- [LISTED RECORDS]
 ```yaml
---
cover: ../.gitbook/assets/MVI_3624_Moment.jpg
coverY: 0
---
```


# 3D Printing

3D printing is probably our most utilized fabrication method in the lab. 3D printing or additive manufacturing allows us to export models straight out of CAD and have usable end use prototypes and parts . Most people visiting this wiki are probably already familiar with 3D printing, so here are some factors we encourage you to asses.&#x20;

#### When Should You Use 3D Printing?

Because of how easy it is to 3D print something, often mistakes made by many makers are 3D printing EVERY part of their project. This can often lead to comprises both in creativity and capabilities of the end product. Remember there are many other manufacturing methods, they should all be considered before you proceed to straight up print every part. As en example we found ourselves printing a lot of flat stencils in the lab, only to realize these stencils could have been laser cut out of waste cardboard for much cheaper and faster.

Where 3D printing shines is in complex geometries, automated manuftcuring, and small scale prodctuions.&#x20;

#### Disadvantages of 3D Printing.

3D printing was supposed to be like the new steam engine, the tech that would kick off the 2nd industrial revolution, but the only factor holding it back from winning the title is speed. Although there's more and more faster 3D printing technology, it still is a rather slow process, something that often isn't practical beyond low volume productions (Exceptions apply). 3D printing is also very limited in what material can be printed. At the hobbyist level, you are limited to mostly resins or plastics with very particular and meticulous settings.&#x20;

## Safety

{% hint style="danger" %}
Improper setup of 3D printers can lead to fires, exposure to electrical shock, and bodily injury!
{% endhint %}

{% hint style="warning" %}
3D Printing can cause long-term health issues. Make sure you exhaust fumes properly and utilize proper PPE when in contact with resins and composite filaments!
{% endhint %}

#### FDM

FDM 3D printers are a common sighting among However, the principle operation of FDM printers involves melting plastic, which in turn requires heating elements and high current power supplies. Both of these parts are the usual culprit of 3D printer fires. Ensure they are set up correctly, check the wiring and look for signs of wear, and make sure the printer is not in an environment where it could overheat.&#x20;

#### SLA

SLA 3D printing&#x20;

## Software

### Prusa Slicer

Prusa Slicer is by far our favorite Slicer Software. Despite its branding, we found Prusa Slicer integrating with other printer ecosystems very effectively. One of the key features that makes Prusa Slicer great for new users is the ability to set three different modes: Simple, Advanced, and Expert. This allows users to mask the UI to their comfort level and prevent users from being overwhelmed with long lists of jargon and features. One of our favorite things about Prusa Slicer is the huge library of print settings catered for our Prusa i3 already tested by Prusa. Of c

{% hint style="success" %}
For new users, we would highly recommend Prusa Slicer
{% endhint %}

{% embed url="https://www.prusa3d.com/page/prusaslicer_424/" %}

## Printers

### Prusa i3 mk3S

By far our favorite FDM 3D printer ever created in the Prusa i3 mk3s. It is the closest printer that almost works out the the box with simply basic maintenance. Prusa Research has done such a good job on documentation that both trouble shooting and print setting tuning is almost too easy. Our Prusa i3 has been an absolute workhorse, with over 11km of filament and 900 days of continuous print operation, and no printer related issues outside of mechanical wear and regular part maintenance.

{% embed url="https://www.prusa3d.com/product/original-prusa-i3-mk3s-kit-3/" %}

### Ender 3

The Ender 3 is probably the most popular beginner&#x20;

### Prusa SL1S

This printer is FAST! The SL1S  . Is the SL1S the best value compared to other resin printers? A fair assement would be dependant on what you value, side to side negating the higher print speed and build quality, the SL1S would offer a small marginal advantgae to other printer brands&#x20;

- [TASK REQUIREMENTS] Only the lines containing the string "https" are needed; pull them out of the records.

- [SOLUTION BELOW]
{% embed url="https://www.prusa3d.com/page/prusaslicer_424/" %}
{% embed url="https://www.prusa3d.com/product/original-prusa-i3-mk3s-kit-3/" %}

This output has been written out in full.